Location analysis of 8-oxo-7,8-dihydroguanine in DNA by polymerase-mediated differential coding†
Abstract
Accumulating lines of evidence indicate that reactive oxygen species (ROS) are important signalling molecules for various cellular processes. 8-Oxo-7,8-dihydroguanine (OG) is a prominent oxidative modification formed in DNA by ROS. Recently, it has been proposed that OG may have regulatory and possibly epigenetic-like properties in modulating gene expression by interfering with transcription components or affecting the formation of G-quadruplex structures. Deciphering the molecular mechanisms of OG on regulation of gene expression requires uncovering the location of OG on genome.
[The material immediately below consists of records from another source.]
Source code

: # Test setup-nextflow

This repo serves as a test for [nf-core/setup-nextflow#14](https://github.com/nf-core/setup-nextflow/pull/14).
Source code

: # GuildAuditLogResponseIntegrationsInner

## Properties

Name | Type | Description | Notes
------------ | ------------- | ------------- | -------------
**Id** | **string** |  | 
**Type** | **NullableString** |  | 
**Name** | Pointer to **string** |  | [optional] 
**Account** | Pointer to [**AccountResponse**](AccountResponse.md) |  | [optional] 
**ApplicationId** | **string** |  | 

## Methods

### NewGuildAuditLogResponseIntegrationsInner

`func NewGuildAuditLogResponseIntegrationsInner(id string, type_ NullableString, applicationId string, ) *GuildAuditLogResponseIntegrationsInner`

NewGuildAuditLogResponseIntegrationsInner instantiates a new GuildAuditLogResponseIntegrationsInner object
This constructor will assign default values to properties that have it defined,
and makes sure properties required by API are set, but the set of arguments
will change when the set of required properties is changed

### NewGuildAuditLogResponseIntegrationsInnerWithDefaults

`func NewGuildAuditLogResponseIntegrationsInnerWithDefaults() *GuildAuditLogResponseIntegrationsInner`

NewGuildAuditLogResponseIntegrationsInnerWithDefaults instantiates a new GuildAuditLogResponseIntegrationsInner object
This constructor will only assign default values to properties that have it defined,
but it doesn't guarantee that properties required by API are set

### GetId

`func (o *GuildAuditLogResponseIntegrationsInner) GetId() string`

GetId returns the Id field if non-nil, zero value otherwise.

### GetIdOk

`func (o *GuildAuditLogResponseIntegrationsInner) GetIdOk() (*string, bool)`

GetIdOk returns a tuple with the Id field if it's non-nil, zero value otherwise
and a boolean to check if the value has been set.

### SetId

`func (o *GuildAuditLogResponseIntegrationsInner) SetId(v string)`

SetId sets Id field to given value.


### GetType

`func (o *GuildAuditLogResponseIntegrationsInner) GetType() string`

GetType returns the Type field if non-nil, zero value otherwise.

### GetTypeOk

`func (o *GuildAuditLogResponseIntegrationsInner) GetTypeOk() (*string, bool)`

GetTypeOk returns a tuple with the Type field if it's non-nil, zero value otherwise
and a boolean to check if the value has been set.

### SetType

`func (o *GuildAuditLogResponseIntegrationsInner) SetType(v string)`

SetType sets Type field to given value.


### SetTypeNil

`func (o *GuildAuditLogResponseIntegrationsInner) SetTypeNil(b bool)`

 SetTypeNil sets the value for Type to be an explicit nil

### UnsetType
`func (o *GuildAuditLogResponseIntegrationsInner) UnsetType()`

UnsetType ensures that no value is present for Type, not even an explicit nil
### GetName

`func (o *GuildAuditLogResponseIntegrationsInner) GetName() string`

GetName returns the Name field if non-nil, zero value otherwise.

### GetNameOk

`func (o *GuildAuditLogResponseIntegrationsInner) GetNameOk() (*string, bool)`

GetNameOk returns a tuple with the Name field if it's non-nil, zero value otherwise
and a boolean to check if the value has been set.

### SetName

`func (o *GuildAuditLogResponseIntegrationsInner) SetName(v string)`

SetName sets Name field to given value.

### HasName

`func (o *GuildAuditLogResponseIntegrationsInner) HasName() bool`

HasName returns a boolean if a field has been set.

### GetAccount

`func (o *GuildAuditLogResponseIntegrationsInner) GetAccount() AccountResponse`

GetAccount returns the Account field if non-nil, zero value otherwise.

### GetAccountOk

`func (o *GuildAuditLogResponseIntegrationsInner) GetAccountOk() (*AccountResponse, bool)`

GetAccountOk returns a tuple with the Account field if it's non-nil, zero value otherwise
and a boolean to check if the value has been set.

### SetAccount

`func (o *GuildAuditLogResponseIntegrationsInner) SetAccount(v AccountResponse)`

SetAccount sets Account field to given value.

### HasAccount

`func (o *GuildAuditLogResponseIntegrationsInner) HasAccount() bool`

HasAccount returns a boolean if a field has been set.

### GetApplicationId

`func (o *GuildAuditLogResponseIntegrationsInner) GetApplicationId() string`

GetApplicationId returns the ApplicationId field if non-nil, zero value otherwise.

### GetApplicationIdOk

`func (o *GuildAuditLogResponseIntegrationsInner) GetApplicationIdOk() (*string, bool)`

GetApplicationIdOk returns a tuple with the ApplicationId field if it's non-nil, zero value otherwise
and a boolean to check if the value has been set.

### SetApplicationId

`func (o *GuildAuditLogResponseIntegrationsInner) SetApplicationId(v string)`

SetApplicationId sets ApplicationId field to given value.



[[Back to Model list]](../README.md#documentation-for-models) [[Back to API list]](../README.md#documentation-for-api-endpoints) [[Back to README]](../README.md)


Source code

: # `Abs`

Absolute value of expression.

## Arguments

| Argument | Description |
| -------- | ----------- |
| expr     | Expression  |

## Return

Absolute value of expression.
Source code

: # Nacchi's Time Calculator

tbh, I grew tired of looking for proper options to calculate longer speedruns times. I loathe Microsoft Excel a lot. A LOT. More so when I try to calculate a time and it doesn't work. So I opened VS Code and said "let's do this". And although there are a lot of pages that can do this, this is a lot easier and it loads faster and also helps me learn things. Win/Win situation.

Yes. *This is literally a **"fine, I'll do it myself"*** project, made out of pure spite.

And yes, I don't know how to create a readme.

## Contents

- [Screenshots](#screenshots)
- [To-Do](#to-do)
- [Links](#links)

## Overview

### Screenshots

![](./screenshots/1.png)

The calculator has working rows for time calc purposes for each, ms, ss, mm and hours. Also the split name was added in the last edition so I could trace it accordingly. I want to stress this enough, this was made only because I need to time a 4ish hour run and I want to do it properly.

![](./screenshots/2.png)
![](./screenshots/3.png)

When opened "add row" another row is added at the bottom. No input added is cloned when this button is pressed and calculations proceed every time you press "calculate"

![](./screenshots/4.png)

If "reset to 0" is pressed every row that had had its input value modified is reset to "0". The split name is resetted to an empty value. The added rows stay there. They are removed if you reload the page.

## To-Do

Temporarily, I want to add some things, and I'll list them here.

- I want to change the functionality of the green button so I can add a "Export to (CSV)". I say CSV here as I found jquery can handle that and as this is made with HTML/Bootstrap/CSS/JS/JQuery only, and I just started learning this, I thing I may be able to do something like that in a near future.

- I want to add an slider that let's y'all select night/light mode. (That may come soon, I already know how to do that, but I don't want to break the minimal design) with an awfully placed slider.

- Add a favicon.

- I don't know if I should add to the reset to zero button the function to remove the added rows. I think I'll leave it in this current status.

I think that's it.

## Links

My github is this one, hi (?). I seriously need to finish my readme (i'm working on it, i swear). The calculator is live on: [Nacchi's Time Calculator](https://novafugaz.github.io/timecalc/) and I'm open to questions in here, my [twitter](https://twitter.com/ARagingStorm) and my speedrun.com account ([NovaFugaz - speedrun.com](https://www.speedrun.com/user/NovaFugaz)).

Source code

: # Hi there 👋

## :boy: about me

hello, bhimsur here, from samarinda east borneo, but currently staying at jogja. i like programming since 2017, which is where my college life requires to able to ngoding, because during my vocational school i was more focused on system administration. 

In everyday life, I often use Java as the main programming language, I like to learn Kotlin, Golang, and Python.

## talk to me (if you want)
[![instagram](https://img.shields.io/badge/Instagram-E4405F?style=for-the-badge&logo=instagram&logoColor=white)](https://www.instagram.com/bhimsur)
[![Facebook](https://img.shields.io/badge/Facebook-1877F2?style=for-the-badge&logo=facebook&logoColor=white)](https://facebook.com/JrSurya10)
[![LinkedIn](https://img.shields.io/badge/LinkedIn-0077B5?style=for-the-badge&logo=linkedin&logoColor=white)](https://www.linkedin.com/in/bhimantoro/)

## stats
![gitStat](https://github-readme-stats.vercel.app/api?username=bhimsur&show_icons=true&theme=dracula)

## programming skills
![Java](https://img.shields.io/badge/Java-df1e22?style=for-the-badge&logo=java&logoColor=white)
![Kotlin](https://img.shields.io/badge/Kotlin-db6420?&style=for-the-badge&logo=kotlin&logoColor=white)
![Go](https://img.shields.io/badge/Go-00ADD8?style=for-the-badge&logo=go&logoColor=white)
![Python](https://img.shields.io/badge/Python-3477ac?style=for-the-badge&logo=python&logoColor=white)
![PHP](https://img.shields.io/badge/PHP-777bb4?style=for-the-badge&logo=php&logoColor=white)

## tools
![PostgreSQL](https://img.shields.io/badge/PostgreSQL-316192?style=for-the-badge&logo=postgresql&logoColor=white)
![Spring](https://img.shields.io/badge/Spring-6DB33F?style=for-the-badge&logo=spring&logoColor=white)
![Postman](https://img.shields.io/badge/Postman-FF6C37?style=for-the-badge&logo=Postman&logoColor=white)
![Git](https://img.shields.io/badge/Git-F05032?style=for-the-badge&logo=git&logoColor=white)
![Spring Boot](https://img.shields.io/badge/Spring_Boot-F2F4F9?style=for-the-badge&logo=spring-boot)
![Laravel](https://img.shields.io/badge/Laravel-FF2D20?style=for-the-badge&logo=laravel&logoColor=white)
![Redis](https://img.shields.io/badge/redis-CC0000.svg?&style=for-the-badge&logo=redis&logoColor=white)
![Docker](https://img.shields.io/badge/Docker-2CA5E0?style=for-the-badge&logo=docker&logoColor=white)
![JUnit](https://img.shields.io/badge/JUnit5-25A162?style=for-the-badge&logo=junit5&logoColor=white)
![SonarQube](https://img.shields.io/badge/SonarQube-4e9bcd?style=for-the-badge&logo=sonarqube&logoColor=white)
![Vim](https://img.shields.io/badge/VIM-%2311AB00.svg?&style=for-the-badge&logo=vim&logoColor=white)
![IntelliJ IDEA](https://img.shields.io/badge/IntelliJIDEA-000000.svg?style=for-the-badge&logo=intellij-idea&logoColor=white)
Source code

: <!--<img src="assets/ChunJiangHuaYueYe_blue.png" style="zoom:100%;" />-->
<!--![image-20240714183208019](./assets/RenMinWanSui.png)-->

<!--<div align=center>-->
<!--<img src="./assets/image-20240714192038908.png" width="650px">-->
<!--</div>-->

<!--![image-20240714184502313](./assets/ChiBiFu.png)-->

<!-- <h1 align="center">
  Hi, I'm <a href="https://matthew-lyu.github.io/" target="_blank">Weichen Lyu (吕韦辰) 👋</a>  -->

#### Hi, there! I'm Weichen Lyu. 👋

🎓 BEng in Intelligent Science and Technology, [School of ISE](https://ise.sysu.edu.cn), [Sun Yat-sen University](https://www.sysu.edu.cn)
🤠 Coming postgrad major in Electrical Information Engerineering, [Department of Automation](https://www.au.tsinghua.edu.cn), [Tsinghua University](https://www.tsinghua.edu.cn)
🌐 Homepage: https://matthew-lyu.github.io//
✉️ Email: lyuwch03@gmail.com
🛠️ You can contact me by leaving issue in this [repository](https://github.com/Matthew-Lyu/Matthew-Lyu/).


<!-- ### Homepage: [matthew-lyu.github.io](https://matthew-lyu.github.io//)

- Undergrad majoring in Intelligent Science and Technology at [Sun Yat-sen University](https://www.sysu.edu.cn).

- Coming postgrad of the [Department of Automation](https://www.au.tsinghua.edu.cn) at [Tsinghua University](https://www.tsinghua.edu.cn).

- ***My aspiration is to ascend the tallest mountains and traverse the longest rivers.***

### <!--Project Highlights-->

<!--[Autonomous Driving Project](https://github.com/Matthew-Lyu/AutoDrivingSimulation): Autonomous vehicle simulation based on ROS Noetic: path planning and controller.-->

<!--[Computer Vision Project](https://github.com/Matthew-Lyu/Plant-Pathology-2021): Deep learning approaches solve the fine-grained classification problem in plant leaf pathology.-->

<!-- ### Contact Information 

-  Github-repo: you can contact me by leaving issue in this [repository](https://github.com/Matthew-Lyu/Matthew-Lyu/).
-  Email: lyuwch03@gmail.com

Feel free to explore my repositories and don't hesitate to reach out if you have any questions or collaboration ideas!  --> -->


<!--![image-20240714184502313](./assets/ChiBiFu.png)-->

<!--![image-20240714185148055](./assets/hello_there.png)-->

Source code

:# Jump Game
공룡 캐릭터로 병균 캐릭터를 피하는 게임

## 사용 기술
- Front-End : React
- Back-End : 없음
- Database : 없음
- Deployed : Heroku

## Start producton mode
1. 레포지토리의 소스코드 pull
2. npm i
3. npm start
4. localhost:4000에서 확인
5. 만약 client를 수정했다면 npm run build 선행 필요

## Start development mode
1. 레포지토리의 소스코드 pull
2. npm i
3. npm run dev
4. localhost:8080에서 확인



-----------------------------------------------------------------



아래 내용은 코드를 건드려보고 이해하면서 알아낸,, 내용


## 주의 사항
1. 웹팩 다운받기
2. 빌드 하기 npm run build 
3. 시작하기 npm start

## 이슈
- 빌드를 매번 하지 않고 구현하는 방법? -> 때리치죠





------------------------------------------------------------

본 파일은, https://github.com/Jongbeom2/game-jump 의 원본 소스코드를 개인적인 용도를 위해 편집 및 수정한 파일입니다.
In the current study, we characterized two commercially available DNA polymerases, Bsu DNA polymerase (Bsu Pol) and Tth DNA polymerase (Tth Pol), which can selectively incorporate adenine (A) and cytosine (C) opposite OG, respectively. By virtue of the differential coding properties of Bsu Pol and Tth Pol that can faithfully or error-prone copy a DNA strand carrying OG, we achieved quantitative and single-base resolution analysis of OG in synthesized DNA that carries OG as well as in the G-rich telomeric DNA from HeLa cells. In addition, the parallel analysis of the primer extension products with Bsu Pol and Tth Pol followed by sequencing provided distinct detection of OG in synthesized DNA. Future application of this approach will greatly increase our knowledge of the chemical biology of OG with respect to its epigenetic-like regulatory roles.